Originally operated as a registered non-profit association, it later became a non-profit limited liability company (gemeinnützige GmbH) under the umbrella of the Rheinische Stiftung für Bildung.

In March 2024, the institution adopted the new name Rheinische Hochschule Köln, in line with a broader update to its organizational structure and naming conventions.

== Locations ==
Rheinische Fachhochschule Köln (RFH) operates several sites within the city of Cologne. The main administrative and teaching buildings are located in the Cologne districts of Neustadt-Süd and Ehrenfeld. Instructional facilities are distributed across multiple addresses, including Weyerstraße, Vogelsanger Straße, and Schaevenstraße. All sites are situated within the urban area and are accessible by public transportation. The university does not currently maintain branch campuses outside Cologne.

== Study ==
Rheinische Fachhochschule Köln (RFH) offers accredited undergraduate and postgraduate programs in applied sciences. As of 2024, the institution provides more than 30 degree programs across disciplines including engineering, economics, law, psychology, health sciences, and media studies. Programs are offered in various study formats, including full-time, part-time, and dual study options.
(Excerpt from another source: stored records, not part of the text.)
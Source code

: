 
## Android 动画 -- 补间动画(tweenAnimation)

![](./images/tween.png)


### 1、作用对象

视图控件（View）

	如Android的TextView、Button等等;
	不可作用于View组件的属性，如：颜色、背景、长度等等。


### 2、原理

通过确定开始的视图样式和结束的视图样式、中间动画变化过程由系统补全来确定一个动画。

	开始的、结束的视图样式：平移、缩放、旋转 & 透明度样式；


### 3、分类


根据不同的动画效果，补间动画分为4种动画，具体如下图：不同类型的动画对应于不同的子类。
At the undergraduate level, RFH awards degrees such as Bachelor of Arts (B.A.), Bachelor of Science (B.Sc.), and Bachelor of Engineering (B.Eng.). Subjects include electrical and mechanical engineering, business administration, business law, business psychology, media design, and medical economics. These programs are conducted primarily in German.

Postgraduate programs include Master of Arts (M.A.), Master of Science (M.Sc.), Master of Engineering (M.Eng.), and Master of Laws (LL.M.) degrees. Master's programs cover fields such as general management, business psychology, digital business, technical management, tax law, and compliance. A Master of Business Administration (MBA) in International Business is offered in cooperation with the University of East London and is taught in English.

== Research ==
Rheinische Fachhochschule Köln (RFH) conducts applied research in areas related to its academic offerings. Research is organized within individual faculties and dedicated institutes. Activities focus on application-oriented topics in engineering, business, law, and the social sciences.

=== Research Institutes and Areas ===

- Institute for Tool and Production Engineering (iWFT): Conducts research in production technology and manufacturing processes, with a focus on tool development and engineering applications.
- Institute for Compliance and Corporate Governance (ICC): Focuses on compliance, risk management, sustainability, and corporate governance in business and legal contexts.
- Europe-Institute for Experience and Management (METIS): A joint research initiative with FHWien der WKW, engaged in studies on experiential knowledge, organizational development, and knowledge transfer between academia and practice.

=== Collaborative Initiatives ===

- Fit for Invest (EXIST-Potentiale): Participation in a regional project funded by the Federal Ministry for Economic Affairs and Climate Action, supporting investment-readiness among university-affiliated start-ups in Cologne.

All research activities are coordinated in accordance with the legal framework set by the Higher Education Act of North Rhine-Westphalia. Funding is obtained through a combination of institutional support, public research grants, and industry cooperation.

== International ==
The Rheinische Fachhochschule Köln maintains international collaborations with partner institutions and organizations in Europe and beyond. These partnerships support student and faculty mobility, joint projects, and academic exchange. The university participates in programs such as Erasmus+, providing opportunities for students to study or complete internships abroad.

Courses at the university are primarily conducted in German, though selected programs and modules may be available in English. The institution offers support services for international students, including orientation programs and advising.